What is the recommended way to do encryption? | Convex Community | Page 1

hollow sluice Feb 2, 2025, 2:07 PM

#

I’m trying to encrypt API keys into a document but I’m running into some issues. I wanted to use node:crypto but I need the node environment for that but that environment doesn’t allow mutations. So I tried using the web crypto module but that is not fully implemented so I can’t get that working either.

My other options are third-party libraries but crypto-js is deprecated and the alternatives seem unreliable

I need to decrypt the value again later, so I can’t encrypt on the client either.

I tried using an action but:

feels clunky because I can’t access the DB directly
typescript breaks when I return a value from the action

What do I do?

vital fossilBOT Feb 2, 2025, 2:07 PM

#

Thanks for posting in #1088161997662724167.
Reminder: If you have a Convex Pro account, use the Convex Dashboard to file support tickets.

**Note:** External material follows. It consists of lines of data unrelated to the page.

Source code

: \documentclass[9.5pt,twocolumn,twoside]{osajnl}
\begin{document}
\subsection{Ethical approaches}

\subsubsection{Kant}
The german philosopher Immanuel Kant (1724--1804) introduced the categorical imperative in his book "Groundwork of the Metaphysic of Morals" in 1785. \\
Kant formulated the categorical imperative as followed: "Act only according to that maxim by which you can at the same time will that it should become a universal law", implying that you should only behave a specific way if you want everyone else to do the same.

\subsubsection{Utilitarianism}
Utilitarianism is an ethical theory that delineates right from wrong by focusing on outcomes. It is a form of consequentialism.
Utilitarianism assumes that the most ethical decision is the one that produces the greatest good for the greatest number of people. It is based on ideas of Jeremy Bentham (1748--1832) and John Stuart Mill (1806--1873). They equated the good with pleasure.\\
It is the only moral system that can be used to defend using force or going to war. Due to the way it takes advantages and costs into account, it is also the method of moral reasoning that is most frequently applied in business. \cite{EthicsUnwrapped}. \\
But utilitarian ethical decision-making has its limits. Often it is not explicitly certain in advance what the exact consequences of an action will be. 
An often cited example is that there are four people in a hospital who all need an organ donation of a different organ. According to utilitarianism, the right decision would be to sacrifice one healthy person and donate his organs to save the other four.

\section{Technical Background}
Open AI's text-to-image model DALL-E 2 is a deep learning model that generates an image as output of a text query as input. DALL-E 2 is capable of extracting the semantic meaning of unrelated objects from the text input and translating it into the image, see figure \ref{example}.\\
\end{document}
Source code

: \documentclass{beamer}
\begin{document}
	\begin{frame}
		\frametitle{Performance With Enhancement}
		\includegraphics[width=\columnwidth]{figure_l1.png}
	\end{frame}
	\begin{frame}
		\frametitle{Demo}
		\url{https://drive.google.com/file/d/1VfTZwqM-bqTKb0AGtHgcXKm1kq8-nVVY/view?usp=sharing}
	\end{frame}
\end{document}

    - Provide context: What are you trying to achieve, what is the end-user interaction, what are you seeing? (full error message, command output, etc.)
    - Use [search.convex.dev](https://search.convex.dev) to search Docs, Stack, and Discord all at once.
    - Additionally, you can post your questions in the Convex Community's #1228095053885476985 channel to receive a response from AI.
    - Avoid tagging staff unless specifically instructed.

    Thank you!

lean turret Feb 2, 2025, 10:37 PM

#

Out of curiosity, what features of web crypto are you using that aren't supported? (i know there are unsupported features, but knowing which ones are needed helps prioritize)

#

The convex-auth library uses web crypto in convex queries -- using the "jose" library -- so it's possible if you stick to the most common encryption methods

hollow sluice Feb 3, 2025, 6:37 AM

#

I tried using Crypto.subtle but that wasn’t supported

#

I’ll look into jose, thanks

#What is the recommended way to do encryption?